# [What the task asks]
Every line that contains "archived" must be located and copied from the data.

# [Given data]
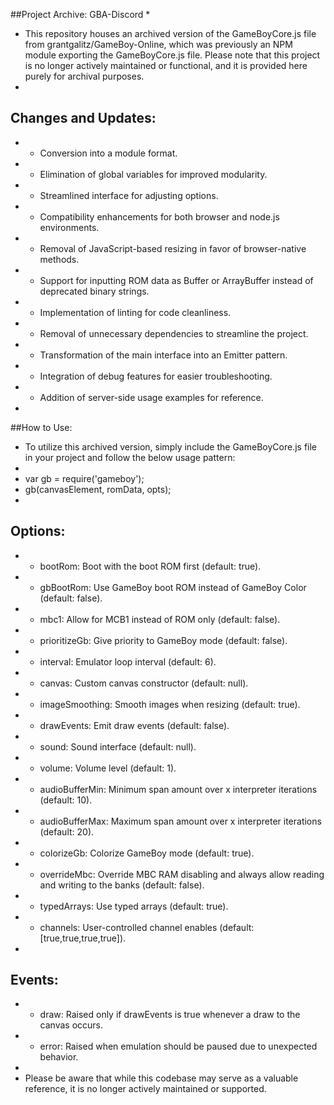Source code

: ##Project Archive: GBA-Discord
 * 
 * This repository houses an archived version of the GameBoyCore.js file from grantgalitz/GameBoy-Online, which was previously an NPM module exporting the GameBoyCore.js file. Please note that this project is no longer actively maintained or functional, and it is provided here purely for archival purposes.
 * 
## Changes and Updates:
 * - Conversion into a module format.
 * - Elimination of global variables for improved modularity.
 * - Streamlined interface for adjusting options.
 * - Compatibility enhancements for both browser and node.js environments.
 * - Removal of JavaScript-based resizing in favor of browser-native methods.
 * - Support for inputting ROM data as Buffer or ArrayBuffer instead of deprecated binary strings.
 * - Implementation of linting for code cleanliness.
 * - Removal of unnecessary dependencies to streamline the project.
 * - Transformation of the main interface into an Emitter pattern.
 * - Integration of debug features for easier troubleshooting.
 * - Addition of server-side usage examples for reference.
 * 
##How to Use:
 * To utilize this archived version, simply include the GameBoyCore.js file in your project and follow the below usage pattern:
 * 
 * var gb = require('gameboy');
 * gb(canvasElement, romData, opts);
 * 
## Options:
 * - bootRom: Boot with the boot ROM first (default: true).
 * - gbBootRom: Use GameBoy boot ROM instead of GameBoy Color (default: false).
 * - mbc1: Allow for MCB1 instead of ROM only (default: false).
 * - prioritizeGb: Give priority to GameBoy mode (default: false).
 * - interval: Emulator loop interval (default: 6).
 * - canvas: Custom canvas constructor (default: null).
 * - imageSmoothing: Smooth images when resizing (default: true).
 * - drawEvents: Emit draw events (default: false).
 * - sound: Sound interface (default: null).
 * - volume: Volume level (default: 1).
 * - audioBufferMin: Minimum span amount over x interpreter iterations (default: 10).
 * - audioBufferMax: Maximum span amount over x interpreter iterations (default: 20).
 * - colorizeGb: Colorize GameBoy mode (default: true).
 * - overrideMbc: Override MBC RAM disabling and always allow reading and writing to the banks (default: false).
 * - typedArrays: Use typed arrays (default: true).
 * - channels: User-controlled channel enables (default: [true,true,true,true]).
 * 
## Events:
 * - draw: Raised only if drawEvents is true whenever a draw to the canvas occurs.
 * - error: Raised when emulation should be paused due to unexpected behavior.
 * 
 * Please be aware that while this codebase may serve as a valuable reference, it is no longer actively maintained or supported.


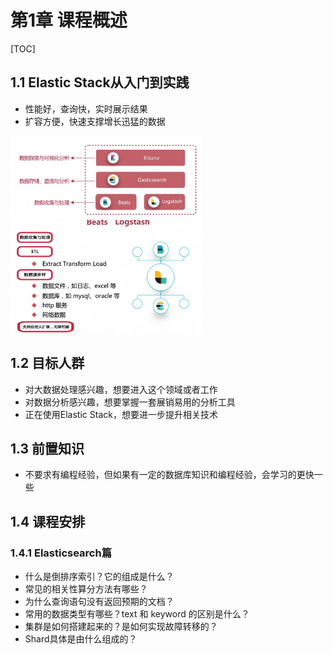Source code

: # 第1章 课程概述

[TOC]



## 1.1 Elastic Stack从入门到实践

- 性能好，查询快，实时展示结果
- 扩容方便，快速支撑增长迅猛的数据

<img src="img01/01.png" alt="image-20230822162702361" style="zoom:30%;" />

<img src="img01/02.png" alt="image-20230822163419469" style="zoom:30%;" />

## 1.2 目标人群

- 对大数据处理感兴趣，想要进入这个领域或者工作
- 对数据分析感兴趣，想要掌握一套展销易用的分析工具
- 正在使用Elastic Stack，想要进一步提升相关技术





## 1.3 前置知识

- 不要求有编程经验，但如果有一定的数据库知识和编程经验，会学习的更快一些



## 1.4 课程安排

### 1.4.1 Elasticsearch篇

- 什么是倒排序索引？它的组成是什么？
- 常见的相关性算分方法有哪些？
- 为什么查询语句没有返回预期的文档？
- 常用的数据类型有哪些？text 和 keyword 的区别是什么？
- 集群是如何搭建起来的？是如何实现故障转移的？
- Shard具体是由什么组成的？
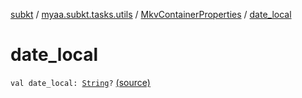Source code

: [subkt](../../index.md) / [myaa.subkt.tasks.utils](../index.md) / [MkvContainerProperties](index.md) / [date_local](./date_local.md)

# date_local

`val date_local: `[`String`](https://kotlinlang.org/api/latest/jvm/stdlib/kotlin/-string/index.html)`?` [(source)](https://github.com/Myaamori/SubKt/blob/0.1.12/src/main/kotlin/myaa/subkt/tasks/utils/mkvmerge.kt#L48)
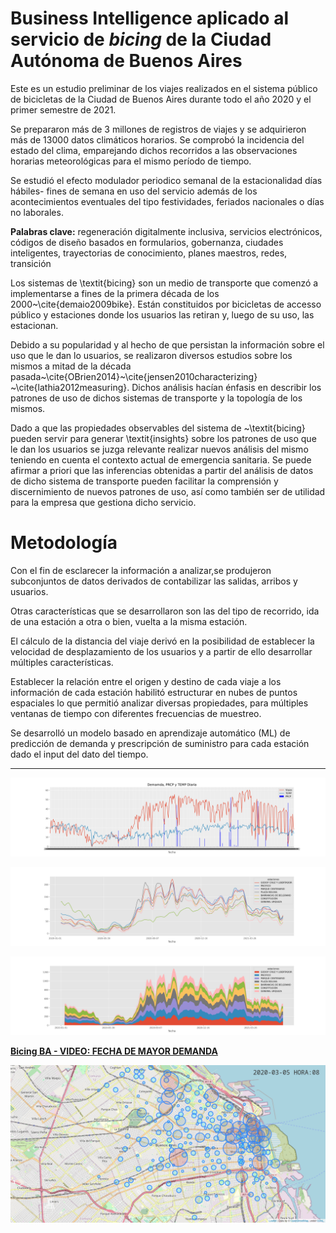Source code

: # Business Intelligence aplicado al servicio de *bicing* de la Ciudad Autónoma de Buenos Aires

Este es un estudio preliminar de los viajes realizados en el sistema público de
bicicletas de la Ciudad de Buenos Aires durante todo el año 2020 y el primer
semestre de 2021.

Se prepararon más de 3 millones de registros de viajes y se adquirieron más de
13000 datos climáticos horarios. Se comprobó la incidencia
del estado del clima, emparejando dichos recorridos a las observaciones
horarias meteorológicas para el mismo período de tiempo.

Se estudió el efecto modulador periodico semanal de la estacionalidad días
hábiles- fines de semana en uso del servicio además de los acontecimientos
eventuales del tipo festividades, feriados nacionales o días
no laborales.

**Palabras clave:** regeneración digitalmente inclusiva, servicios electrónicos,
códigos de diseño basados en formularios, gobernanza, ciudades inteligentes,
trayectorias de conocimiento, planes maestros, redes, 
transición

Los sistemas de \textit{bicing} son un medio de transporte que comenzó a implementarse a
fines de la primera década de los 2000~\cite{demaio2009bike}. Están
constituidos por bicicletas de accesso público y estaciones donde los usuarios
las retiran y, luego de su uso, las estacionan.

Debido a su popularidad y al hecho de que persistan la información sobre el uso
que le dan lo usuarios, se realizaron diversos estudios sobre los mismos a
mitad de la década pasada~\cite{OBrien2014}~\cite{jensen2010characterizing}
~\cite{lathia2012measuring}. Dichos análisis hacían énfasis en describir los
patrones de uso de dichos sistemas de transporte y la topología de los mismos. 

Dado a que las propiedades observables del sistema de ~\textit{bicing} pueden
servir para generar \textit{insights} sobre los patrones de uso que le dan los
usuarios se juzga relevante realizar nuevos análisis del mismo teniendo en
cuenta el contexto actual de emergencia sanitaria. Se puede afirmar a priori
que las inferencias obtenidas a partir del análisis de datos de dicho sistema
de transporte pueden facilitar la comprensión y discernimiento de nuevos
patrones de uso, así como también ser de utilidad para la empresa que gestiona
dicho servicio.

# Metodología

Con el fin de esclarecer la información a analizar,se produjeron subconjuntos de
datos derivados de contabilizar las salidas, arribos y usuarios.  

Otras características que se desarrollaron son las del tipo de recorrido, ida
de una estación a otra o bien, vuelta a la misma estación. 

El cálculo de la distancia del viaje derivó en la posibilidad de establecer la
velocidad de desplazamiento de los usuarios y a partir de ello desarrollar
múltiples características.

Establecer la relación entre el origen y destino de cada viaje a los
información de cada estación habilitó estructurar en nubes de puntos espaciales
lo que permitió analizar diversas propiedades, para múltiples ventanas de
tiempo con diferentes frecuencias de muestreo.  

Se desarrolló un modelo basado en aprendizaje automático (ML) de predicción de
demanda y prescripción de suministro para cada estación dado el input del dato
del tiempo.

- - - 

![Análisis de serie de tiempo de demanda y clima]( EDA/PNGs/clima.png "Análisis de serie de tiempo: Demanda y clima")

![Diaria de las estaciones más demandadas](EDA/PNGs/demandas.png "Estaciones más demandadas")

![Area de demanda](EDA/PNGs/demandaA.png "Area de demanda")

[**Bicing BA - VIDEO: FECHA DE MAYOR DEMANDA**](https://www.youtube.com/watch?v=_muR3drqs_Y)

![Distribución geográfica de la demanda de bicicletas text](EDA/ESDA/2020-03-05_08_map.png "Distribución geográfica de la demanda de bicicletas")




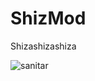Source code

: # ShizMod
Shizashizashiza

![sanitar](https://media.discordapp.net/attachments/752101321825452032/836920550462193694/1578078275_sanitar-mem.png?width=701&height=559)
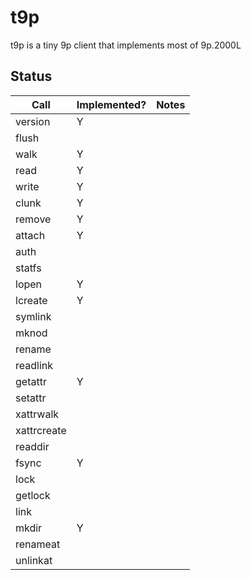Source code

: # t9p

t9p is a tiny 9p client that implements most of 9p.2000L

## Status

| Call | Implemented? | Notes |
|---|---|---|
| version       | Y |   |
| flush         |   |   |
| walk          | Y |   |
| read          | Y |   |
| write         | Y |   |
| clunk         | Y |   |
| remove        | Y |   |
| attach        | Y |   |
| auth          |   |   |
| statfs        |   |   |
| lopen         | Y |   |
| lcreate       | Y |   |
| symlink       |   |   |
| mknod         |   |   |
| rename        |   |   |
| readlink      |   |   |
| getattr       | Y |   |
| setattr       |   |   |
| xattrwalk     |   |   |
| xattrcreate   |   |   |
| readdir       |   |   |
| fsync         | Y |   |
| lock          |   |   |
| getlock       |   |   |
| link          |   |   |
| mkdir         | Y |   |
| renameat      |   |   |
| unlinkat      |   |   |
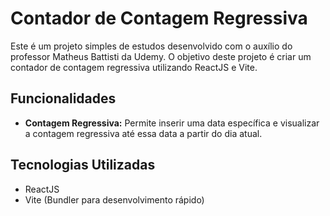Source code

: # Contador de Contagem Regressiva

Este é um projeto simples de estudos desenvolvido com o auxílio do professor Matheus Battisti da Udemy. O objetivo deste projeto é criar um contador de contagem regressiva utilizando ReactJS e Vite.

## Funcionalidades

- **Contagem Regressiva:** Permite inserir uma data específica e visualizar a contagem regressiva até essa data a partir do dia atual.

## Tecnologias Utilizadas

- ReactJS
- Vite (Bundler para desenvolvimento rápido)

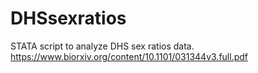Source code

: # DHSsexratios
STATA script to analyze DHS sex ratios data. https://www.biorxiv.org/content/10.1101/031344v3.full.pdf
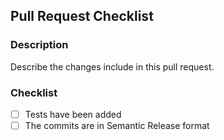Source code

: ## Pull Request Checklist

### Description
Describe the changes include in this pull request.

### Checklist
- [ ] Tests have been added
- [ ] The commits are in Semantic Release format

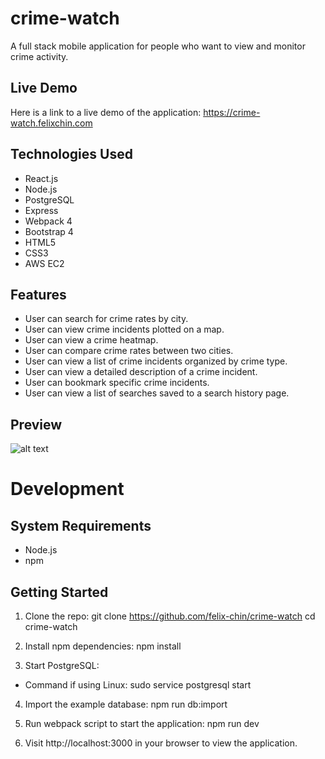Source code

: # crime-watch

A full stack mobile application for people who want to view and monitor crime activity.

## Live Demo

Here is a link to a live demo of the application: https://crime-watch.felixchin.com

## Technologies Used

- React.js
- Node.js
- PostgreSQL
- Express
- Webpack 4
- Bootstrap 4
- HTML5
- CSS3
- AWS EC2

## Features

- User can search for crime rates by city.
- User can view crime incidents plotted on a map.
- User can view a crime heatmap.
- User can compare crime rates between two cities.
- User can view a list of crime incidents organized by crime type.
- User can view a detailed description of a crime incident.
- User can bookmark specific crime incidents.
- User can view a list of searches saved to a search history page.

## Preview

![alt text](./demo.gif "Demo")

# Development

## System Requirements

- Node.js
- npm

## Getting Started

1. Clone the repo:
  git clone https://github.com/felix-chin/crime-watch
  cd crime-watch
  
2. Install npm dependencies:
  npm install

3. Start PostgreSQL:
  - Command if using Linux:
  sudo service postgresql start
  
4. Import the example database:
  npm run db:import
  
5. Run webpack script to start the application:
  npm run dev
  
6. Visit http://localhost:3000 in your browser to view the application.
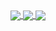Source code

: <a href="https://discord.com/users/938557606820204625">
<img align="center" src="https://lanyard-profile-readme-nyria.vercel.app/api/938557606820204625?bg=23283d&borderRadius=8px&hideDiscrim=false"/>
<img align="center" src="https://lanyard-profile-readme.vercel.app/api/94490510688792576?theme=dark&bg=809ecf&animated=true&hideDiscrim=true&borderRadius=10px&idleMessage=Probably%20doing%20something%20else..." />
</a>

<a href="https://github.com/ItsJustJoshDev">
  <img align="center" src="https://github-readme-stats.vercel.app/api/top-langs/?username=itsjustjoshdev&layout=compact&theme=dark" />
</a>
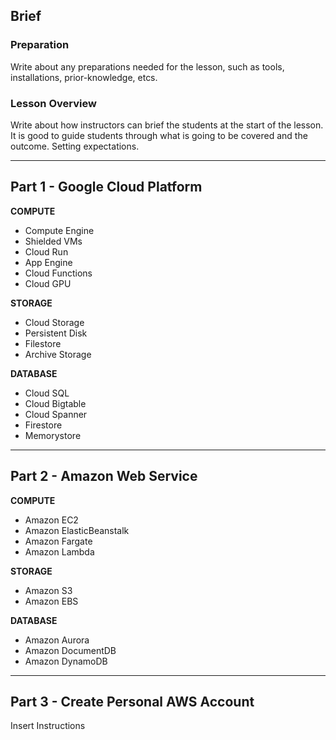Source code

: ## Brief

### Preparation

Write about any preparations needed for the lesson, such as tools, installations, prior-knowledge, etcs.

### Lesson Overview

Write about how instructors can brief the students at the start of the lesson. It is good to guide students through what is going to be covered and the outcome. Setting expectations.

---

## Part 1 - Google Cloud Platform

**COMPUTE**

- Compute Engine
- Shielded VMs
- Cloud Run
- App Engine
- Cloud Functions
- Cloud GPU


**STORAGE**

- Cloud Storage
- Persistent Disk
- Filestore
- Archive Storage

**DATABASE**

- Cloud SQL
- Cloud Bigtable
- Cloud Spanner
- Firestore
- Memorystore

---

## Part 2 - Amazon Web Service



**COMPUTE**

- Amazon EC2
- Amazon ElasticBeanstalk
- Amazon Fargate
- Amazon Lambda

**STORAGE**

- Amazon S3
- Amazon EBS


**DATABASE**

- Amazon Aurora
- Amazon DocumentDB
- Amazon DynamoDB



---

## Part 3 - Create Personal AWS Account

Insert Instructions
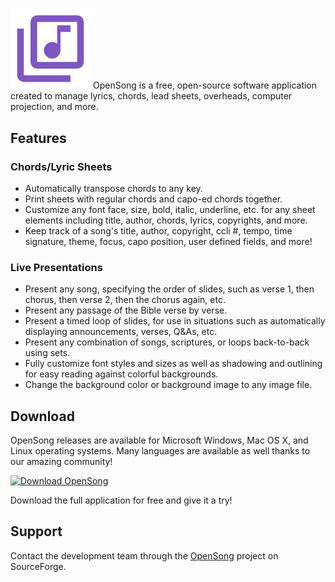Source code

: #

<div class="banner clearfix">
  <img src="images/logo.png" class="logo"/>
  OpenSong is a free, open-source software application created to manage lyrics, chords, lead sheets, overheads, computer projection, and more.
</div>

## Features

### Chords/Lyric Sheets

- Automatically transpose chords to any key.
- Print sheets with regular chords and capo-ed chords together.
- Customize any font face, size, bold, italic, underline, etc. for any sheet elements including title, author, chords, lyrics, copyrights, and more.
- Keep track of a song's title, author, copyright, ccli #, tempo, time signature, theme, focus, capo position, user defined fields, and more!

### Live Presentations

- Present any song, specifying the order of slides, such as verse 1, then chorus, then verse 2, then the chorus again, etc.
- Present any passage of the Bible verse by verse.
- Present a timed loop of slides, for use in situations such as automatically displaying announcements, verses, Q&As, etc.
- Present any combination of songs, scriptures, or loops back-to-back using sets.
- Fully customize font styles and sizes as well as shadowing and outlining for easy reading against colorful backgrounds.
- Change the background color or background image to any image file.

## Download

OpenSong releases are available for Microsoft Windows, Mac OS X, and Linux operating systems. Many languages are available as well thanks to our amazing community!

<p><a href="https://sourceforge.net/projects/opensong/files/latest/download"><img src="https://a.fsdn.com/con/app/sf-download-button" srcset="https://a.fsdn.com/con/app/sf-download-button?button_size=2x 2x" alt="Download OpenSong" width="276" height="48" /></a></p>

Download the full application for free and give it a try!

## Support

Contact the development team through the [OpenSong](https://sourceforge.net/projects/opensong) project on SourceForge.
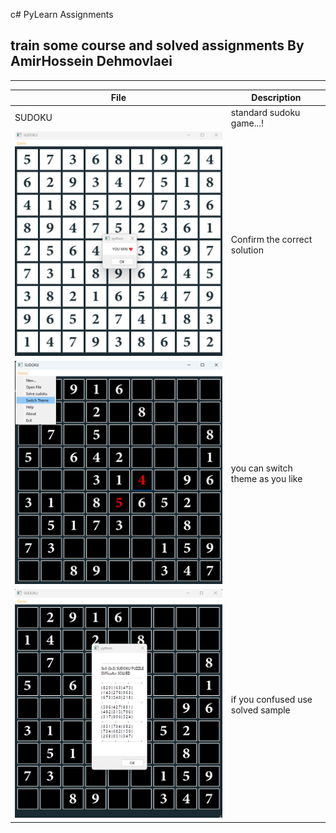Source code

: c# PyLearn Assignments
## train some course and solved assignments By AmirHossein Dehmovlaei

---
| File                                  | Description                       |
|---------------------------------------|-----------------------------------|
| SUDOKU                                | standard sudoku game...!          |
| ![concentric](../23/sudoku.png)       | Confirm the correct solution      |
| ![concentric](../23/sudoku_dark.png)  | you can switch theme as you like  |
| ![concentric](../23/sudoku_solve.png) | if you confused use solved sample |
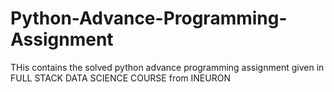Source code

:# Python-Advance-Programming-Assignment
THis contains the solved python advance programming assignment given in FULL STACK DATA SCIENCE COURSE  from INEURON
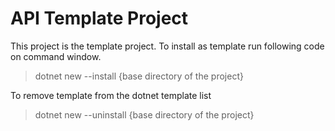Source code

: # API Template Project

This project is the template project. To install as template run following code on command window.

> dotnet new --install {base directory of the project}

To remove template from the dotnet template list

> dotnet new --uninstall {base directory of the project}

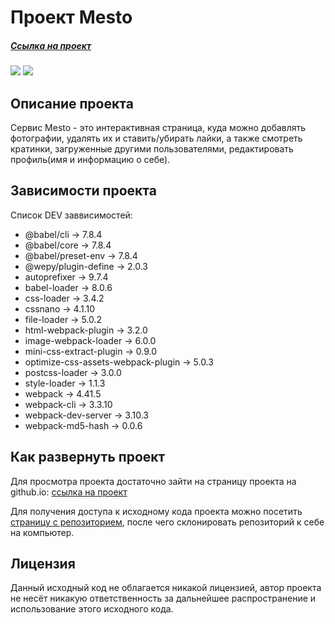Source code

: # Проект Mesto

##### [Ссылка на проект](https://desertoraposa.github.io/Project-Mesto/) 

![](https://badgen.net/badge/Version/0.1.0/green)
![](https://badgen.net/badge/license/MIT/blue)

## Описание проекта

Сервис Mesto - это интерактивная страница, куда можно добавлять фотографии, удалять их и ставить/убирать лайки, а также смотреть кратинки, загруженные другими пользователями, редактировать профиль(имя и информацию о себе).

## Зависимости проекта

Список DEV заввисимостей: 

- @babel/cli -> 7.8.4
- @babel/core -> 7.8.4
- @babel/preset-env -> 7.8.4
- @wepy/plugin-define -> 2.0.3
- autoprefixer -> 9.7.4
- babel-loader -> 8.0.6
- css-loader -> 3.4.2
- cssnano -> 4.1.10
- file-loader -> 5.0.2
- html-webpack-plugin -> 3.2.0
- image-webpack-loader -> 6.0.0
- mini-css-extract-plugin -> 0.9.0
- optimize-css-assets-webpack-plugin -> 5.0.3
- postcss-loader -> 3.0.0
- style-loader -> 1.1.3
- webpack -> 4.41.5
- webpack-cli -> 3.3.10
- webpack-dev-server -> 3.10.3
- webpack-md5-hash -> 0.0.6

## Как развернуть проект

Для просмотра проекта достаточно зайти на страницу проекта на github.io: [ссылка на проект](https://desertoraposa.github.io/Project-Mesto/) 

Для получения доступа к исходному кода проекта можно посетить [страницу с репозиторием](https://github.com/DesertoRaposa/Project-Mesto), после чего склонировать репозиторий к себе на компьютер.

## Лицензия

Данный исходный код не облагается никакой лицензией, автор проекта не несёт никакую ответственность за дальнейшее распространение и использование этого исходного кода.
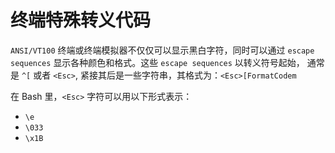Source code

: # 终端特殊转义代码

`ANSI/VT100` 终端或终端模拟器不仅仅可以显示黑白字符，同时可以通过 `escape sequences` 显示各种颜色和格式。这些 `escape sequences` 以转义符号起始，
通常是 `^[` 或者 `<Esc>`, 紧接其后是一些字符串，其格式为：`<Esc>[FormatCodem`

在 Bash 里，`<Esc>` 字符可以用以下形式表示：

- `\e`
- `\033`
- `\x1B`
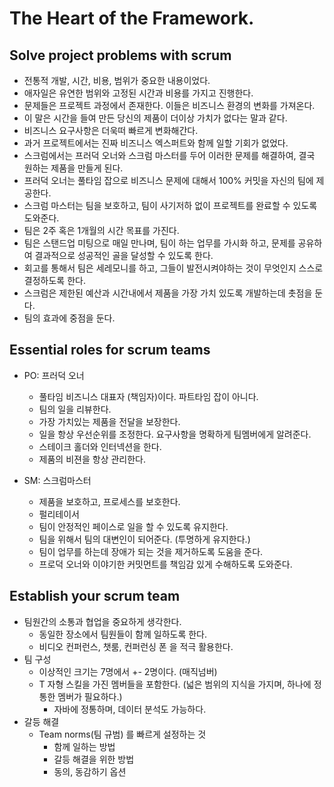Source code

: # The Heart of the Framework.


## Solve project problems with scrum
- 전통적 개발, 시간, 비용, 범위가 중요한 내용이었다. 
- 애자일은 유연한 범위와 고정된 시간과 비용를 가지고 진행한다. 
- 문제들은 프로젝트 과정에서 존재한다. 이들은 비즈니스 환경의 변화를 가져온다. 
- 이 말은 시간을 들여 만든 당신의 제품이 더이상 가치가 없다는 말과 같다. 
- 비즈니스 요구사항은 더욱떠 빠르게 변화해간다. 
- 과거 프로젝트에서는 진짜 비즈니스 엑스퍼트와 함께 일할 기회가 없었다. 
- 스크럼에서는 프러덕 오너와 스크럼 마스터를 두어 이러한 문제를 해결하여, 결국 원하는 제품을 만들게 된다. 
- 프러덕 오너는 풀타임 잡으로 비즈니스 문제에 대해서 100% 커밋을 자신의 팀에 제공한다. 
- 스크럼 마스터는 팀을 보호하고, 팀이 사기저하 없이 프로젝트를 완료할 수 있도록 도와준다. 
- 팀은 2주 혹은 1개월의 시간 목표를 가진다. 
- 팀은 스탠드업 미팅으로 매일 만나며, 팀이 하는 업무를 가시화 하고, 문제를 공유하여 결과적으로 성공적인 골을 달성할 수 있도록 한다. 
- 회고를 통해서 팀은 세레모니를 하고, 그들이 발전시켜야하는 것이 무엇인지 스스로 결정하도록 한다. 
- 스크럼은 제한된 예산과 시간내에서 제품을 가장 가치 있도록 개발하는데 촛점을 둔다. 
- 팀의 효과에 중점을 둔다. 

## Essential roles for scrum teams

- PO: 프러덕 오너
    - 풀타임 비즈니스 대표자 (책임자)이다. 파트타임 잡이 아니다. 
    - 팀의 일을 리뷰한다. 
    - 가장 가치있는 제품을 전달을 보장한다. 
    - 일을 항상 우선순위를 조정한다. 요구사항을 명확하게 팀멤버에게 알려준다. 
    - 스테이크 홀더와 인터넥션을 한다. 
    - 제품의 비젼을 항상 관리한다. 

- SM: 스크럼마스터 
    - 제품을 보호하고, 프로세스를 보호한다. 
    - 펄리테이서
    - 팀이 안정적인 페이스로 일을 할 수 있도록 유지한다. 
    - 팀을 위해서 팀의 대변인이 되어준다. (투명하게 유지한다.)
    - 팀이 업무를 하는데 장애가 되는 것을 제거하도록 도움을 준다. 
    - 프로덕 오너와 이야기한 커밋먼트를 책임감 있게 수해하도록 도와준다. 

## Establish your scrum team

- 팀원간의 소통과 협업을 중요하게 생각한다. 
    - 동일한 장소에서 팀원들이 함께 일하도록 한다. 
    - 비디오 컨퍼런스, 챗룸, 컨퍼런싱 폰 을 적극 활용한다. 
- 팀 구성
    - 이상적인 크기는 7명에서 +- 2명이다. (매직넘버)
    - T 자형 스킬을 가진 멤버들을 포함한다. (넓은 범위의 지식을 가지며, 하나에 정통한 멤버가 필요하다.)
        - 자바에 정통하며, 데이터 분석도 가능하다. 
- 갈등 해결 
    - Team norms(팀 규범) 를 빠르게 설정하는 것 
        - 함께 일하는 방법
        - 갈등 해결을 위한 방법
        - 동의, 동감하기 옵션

# [Answer space]
 * This repository houses an archived version of the GameBoyCore.js file from grantgalitz/GameBoy-Online, which was previously an NPM module exporting the GameBoyCore.js file. Please note that this project is no longer actively maintained or functional, and it is provided here purely for archival purposes.
 * To utilize this archived version, simply include the GameBoyCore.js file in your project and follow the below usage pattern:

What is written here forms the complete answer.